About this exercise – Find the lines in these entries that include the word "Implementing" and state how many there are, with no other words.

Collected data –

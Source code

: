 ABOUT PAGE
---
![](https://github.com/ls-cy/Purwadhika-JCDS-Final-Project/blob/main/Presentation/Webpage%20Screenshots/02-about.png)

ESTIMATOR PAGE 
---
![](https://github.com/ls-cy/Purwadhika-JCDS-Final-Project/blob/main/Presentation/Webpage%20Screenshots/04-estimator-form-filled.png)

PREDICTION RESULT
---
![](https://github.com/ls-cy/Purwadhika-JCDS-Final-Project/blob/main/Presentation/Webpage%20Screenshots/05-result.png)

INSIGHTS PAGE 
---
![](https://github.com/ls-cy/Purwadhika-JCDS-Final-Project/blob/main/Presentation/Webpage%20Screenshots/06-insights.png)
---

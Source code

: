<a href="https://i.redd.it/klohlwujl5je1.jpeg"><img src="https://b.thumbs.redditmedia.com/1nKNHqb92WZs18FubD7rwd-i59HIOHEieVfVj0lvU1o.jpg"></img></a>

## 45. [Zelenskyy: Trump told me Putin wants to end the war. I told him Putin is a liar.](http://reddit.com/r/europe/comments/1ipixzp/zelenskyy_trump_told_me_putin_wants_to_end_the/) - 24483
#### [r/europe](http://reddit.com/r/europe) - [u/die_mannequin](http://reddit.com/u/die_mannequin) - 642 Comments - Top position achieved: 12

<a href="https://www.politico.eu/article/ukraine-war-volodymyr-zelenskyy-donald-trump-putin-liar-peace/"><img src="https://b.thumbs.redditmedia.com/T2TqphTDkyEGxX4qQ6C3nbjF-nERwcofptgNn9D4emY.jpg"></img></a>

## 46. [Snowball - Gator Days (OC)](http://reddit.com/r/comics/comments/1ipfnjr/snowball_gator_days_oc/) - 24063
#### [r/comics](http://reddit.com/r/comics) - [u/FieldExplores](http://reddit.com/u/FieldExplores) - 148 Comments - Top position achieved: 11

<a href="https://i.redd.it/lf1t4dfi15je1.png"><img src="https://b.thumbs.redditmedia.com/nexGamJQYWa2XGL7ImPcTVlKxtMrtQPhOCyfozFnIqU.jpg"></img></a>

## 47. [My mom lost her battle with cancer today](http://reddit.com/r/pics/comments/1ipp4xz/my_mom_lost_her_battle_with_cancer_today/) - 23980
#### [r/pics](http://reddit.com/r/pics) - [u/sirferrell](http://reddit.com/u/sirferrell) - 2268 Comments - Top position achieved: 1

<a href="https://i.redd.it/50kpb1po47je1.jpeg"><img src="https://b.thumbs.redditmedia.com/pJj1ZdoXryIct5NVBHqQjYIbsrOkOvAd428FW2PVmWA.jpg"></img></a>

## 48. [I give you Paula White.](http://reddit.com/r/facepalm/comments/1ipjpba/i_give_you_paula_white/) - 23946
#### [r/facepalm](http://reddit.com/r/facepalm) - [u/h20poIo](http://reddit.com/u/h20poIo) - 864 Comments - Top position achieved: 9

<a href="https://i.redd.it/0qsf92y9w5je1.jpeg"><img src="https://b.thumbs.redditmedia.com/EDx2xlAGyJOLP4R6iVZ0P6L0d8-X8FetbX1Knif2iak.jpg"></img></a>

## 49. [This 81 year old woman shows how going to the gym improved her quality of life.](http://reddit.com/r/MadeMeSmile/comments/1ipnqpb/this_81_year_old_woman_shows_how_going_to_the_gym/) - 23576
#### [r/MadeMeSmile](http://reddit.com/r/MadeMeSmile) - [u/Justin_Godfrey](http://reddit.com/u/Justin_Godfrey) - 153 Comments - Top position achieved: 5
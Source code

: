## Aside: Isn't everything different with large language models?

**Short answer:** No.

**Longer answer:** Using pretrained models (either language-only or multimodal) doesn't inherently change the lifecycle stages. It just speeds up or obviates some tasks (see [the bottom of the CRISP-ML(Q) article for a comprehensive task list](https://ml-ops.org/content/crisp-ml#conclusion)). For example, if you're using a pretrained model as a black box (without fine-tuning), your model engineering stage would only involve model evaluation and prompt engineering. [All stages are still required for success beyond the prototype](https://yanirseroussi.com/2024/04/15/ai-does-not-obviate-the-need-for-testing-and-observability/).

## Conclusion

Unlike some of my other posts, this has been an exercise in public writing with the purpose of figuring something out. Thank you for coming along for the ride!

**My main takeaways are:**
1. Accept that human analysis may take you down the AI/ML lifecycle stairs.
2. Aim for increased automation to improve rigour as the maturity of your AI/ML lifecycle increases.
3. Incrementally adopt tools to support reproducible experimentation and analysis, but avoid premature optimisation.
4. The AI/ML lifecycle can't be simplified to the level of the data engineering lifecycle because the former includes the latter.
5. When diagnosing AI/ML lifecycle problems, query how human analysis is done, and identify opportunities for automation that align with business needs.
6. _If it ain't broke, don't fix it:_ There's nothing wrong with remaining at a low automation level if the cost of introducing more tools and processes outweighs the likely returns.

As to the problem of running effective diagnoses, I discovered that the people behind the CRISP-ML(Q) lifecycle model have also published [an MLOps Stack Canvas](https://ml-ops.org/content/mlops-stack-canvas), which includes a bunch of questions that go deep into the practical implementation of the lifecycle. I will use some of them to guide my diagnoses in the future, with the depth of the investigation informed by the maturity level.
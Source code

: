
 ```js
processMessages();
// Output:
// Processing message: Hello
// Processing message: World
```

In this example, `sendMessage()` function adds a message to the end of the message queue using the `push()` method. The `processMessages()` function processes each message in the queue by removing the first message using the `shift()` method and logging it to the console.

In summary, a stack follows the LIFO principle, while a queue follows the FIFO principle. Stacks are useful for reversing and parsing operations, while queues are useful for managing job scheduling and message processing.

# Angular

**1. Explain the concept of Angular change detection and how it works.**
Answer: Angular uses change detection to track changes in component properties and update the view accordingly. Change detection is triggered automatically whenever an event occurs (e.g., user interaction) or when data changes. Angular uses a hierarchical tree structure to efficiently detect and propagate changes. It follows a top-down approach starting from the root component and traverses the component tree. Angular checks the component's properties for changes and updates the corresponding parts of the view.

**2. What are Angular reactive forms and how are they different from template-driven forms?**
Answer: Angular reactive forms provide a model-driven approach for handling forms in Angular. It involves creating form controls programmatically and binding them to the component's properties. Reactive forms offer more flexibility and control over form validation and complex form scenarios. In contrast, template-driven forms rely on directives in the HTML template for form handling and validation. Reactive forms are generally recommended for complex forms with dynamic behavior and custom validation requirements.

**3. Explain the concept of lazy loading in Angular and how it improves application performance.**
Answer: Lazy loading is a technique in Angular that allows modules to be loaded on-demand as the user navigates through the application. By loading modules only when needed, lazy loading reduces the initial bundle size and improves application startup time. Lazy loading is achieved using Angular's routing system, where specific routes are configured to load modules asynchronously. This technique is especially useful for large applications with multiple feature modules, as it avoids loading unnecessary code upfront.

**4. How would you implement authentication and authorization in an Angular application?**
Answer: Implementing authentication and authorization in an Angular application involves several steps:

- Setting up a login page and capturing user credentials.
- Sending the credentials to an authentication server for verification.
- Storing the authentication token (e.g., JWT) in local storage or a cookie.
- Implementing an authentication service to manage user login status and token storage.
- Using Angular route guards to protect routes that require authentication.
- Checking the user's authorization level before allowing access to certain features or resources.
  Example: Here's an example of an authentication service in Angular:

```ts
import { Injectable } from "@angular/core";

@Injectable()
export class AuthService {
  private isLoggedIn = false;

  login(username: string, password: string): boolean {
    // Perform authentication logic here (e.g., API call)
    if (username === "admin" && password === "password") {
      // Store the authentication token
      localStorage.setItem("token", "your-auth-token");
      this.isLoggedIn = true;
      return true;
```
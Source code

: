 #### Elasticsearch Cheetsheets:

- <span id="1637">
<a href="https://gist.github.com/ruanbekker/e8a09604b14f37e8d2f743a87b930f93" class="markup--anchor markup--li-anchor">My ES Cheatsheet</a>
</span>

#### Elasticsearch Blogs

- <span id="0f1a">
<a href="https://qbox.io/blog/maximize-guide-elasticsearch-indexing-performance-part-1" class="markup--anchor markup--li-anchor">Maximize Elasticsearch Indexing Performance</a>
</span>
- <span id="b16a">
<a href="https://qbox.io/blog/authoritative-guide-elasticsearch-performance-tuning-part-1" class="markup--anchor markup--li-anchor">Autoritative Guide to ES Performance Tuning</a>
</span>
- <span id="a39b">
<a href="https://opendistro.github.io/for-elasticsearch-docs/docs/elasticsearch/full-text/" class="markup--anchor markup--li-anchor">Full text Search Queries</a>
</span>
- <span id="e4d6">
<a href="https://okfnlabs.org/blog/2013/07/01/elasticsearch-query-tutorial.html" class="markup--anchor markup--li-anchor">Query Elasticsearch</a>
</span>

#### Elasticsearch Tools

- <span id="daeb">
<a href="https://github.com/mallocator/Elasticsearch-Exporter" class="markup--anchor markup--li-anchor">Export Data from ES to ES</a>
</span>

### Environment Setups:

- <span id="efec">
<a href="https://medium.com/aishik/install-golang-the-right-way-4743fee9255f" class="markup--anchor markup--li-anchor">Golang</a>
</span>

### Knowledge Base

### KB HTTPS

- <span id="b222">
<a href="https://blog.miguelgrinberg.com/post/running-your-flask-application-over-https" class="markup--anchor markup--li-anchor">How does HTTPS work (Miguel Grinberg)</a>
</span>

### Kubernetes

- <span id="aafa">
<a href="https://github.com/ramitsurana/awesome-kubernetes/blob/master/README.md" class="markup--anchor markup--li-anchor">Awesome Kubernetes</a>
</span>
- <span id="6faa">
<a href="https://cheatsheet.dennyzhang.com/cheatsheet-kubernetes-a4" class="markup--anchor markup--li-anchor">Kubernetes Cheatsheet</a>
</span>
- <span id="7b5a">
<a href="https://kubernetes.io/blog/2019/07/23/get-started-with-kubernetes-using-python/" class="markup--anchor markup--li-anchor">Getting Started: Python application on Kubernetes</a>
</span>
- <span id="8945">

Final answer – 2